After the release of Excel 2007, the SQL Server Data Mining team introduced Excel add-ins for the data mining engine that made it more accessible to business users. I delivered a conference session on SQL DM soon after, and my recollection is that about 10 people came. Maybe news of that got back to Microsoft, because they stopped investing in the product. In other words, the core engine hasn’t changed much in almost a decade.

Data Mining redux
But last month, Microsoft announced its new, cloud-based Azure Machine Learning (Azure ML) product. The service, which is scheduled to go into public preview soon [update: Microsoft has announced that the Azure ML preview will begin on Monday, July 14th, as its Worldwide Partner Conference kicks off], allows users to upload data sets, then build models around them. When models are finalized, they can be put into production, which exposes a Web application programming interface (API) around them.

On Monday, I received a press release from analytics company Versium, which has launched a donor management-relevant predictive analytics system, built around Azure ML. The service, called Predictive GivingScore, is designed for charities and fundraising groups and lets them answer questions such as:

Who is more likely to donate?  Will they likely be a high or repeat donor? Which of my existing donors are most likely to donate again and who is likely to make a greater contribution?”

As it turns out, Versium is located in Redmond, WA, though in a different part of town than Microsoft’s corporate campus. Versium names two organizations, the Millionair Club Charity and Treehouse, as customers, both of whom are across the lake in Seattle proper. Although the Azure ML service may appear to be relegated to the 425 and 206 area codes for now, the potential for a cloud-based predictive analytics service is big, especially from a company that, while most people never knew it, has been in the space for almost 15 years.

Microsoft has a promotional video which shows Azure’s “ML Studio” user interface a few times. Blink and you’ll miss it though, so be ready to hit the pause button or else check out this slide deck for some screen grabs.

Play the field
Microsoft isn’t the only player in the machine learning area, of course. In addition to the aforementioned Pentaho, MicroStrategy and SAS, keep your eyes on companies like BeyondCore, BigML, Context Relevant (whose CEO is a Microsoft alum), RapidMiner, Knime.com, Actian and SkyTree.

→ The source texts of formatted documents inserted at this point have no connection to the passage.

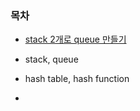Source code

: ### 목차

- [stack 2개로 queue 만들기](./DataStructure/make_queue_by_stack.md)

- stack, queue
- hash table, hash function
-

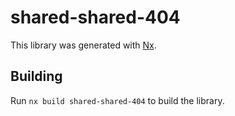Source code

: # shared-shared-404

This library was generated with [Nx](https://nx.dev).

## Building

Run `nx build shared-shared-404` to build the library.
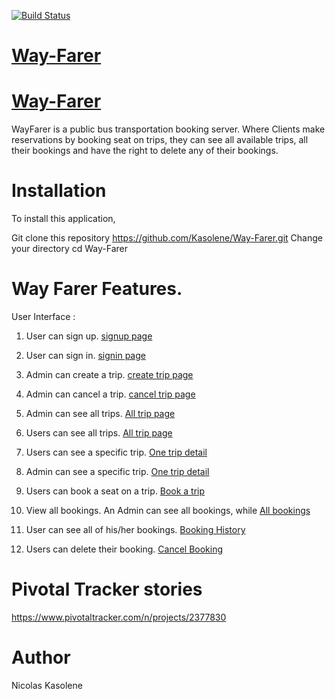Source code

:[![Build Status](https://travis-ci.org/Kasolene/Way-Farer.svg?branch=develop)](https://travis-ci.org/Kasolene/Way-Farer)

# [Way-Farer](https://kasolene.github.io/Way-Farer/UI/)
# [Way-Farer](https://kasolene.github.io/Way-Farer/UI/)

WayFarer is a public bus transportation booking server. Where Clients make reservations by booking seat on trips, they can see all available trips, all their bookings and have the right to delete any of their bookings.
# Installation

To install this application,

Git clone this repository https://github.com/Kasolene/Way-Farer.git
Change your directory cd Way-Farer

# Way Farer Features.

User Interface :

1. User can sign up.
[signup page](https://kasolene.github.io/Way-Farer/UI/HTML/signup.html)

2. User can sign in.
[signin page](https://kasolene.github.io/Way-Farer/UI/HTML/signin.html)

3. Admin can create a trip.
[create trip page](https://kasolene.github.io/Way-Farer/UI/HTML/trip.html)

4. Admin can cancel a trip.
[cancel trip page](https://kasolene.github.io/Way-Farer/UI/HTML/trip.html)

5. Admin can see all trips.
 [All trip page](https://kasolene.github.io/Way-Farer/UI/HTML/trip.html)

5. Users can see all trips.
 [All trip page](https://kasolene.github.io/Way-Farer/UI/HTML/usertrip.html)
 
6. Users can see a specific trip.
[One trip detail](https://kasolene.github.io/Way-Farer/UI/HTML/usertrip.html)

6. Admin can see a specific trip.
[One trip detail](https://kasolene.github.io/Way-Farer/UI/HTML/trip.html)

7. Users can book a seat on a trip.
[Book a trip](https://kasolene.github.io/Way-Farer/UI/HTML/usertrip.html)

8. View all bookings. An Admin can see all bookings, while 
 [All bookings](https://kasolene.github.io/Way-Farer/UI/HTML/booking.html)

9. User can see all of his/her bookings.
[Booking History](https://kasolene.github.io/Way-Farer/UI/HTML/userbooking.html)

10. Users can delete their booking.
[Cancel Booking](https://kasolene.github.io/Way-Farer/UI/HTML/userbooking.html)


# Pivotal Tracker stories

https://www.pivotaltracker.com/n/projects/2377830

# Author

Nicolas Kasolene
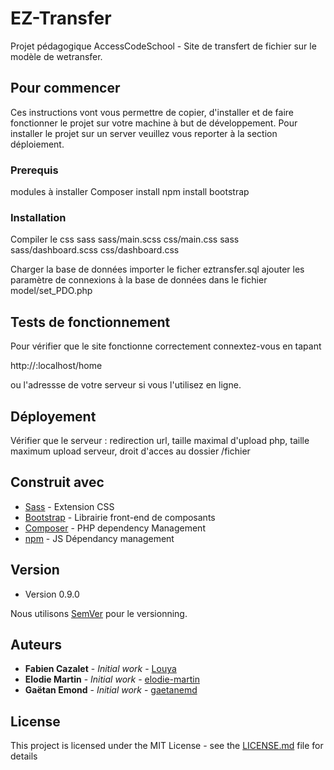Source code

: # EZ-Transfer

Projet pédagogique AccessCodeSchool - Site de transfert de fichier sur le modèle de wetransfer.

## Pour commencer

Ces instructions vont vous permettre de copier, d'installer et de faire fonctionner le projet sur votre machine à but de développement. Pour installer le projet sur un server veuillez vous reporter à la section déploiement. 

### Prerequis

modules à installer
Composer install
npm install bootstrap


### Installation

Compiler le css
sass sass/main.scss css/main.css
sass sass/dashboard.scss css/dashboard.css

Charger la base de données
importer le ficher eztransfer.sql
ajouter les paramètre de connexions à la base de données dans le fichier model/set_PDO.php

## Tests de fonctionnement

Pour vérifier que le site fonctionne correctement connextez-vous en tapant

http://:localhost/home

ou l'adressse de votre serveur si vous l'utilisez en ligne.

## Déployement

Vérifier que le serveur :
redirection url,
taille maximal d'upload php,
taille maximum upload serveur,
droit d'acces au dossier /fichier

## Construit avec

* [Sass](https://sass-lang.com/documentation/)  - Extension CSS
* [Bootstrap](https://getbootstrap.com/docs/4.1/getting-started/introduction/) - Librairie front-end de composants
* [Composer](https://maven.apache.org/) - PHP dependency Management
* [npm](https://www.npmjs.com/) - JS Dépendancy management

## Version

* Version 0.9.0

Nous utilisons [SemVer](http://semver.org/) pour le versionning.

## Auteurs

* **Fabien Cazalet** - *Initial work* - [Louya](https://github.com/Louya)
* **Elodie Martin** - *Initial work* - [elodie-martin](https://github.com/elodie-martin)
* **Gaëtan Emond** - *Initial work* - [gaetanemd](https://github.com/gaetanemd)

## License

This project is licensed under the MIT License - see the [LICENSE.md](LICENSE.md) file for details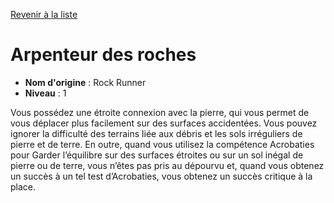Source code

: [Revenir à la liste](list.md)

# Arpenteur des roches

 * **Nom d'origine** : Rock Runner
 * **Niveau** : 1


<p>Vous possédez une étroite connexion avec la pierre, qui vous permet de vous déplacer plus facilement sur des surfaces accidentées. Vous pouvez ignorer la difficulté des terrains liée aux débris et les sols irréguliers de pierre et de terre. En outre, quand vous utilisez la compétence Acrobaties pour Garder l’équilibre sur des surfaces étroites ou sur un sol inégal de pierre ou de terre, vous n’êtes pas pris au dépourvu et, quand vous obtenez un succès à un tel test d’Acrobaties, vous obtenez un succès critique à la place.</p>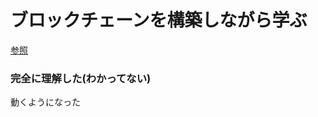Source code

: # ブロックチェーンを構築しながら学ぶ
[参照](https://postd.cc/learn-blockchains-by-building-one/)

### 完全に理解した(わかってない)
動くようになった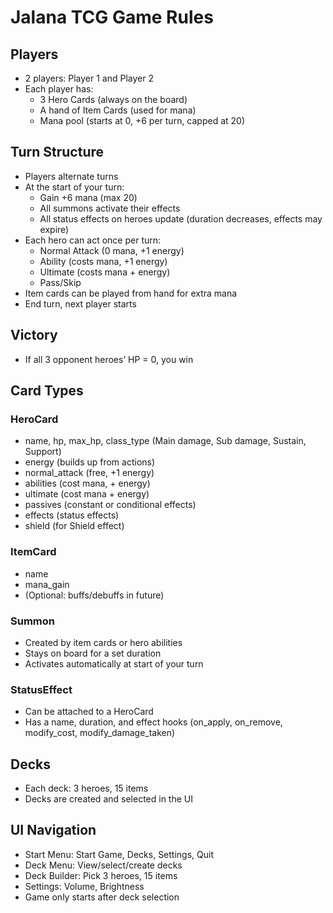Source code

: # Jalana TCG Game Rules

## Players
- 2 players: Player 1 and Player 2
- Each player has:
  - 3 Hero Cards (always on the board)
  - A hand of Item Cards (used for mana)
  - Mana pool (starts at 0, +6 per turn, capped at 20)

## Turn Structure
- Players alternate turns
- At the start of your turn:
  - Gain +6 mana (max 20)
  - All summons activate their effects
  - All status effects on heroes update (duration decreases, effects may expire)
- Each hero can act once per turn:
  - Normal Attack (0 mana, +1 energy)
  - Ability (costs mana, +1 energy)
  - Ultimate (costs mana + energy)
  - Pass/Skip
- Item cards can be played from hand for extra mana
- End turn, next player starts

## Victory
- If all 3 opponent heroes’ HP = 0, you win

## Card Types
### HeroCard
- name, hp, max_hp, class_type (Main damage, Sub damage, Sustain, Support)
- energy (builds up from actions)
- normal_attack (free, +1 energy)
- abilities (cost mana, + energy)
- ultimate (cost mana + energy)
- passives (constant or conditional effects)
- effects (status effects)
- shield (for Shield effect)

### ItemCard
- name
- mana_gain
- (Optional: buffs/debuffs in future)

### Summon
- Created by item cards or hero abilities
- Stays on board for a set duration
- Activates automatically at start of your turn

### StatusEffect
- Can be attached to a HeroCard
- Has a name, duration, and effect hooks (on_apply, on_remove, modify_cost, modify_damage_taken)

## Decks
- Each deck: 3 heroes, 15 items
- Decks are created and selected in the UI

## UI Navigation
- Start Menu: Start Game, Decks, Settings, Quit
- Deck Menu: View/select/create decks
- Deck Builder: Pick 3 heroes, 15 items
- Settings: Volume, Brightness
- Game only starts after deck selection
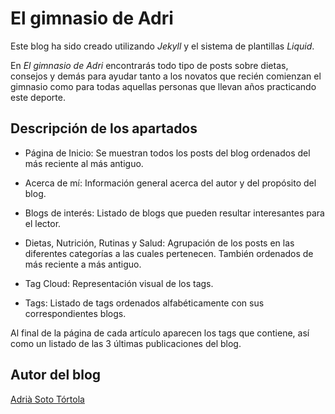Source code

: 
# El gimnasio de Adri

Este blog ha sido creado utilizando _Jekyll_ y el sistema de plantillas _Liquid_.

En _El gimnasio de Adri_ encontrarás todo tipo de posts sobre dietas, consejos y demás para 
ayudar tanto a los novatos que recién comienzan el gimnasio como para todas aquellas personas 
que llevan años practicando este deporte.


## Descripción de los apartados 

* Página de Inicio: Se muestran todos los posts del blog ordenados del más reciente al más antiguo.

* Acerca de mí: Información general acerca del autor y del propósito del blog.

* Blogs de interés: Listado de blogs que pueden resultar interesantes para el lector.

* Dietas, Nutrición, Rutinas y Salud: Agrupación de los posts en las diferentes categorías a las
cuales pertenecen. También ordenados de más reciente a más antiguo.

* Tag Cloud: Representación visual de los tags.

* Tags: Listado de tags ordenados alfabéticamente con sus correspondientes blogs.

Al final de la página de cada artículo aparecen los tags que contiene, así como un listado de las 3 últimas
publicaciones del blog.


## Autor del blog

[Adrià Soto Tórtola](https://github.com/adriisotuu)
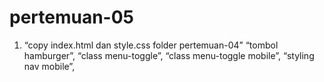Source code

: # pertemuan-05
<ol>
<li>“copy index.html dan style.css folder pertemuan-04”
“tombol hamburger”,
“class menu-toggle”,
“class menu-toggle mobile”,
“styling nav mobile”,</li>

But as you do that, keep the Microsoft story in mind: the ML investments started 15 years ago and ended 5 years later with very little customer adoption. Now they’ve started again. What’s different this time, and what is likely to be the same? Is standalone machine learning where it’s at, or do these capabilities need to be more automated in terms of algorithm selection, integrated with BI/data visualization and accessible to business users? Full disclosure: I tend to think the latter, and I wonder how that will play out in the marketplace.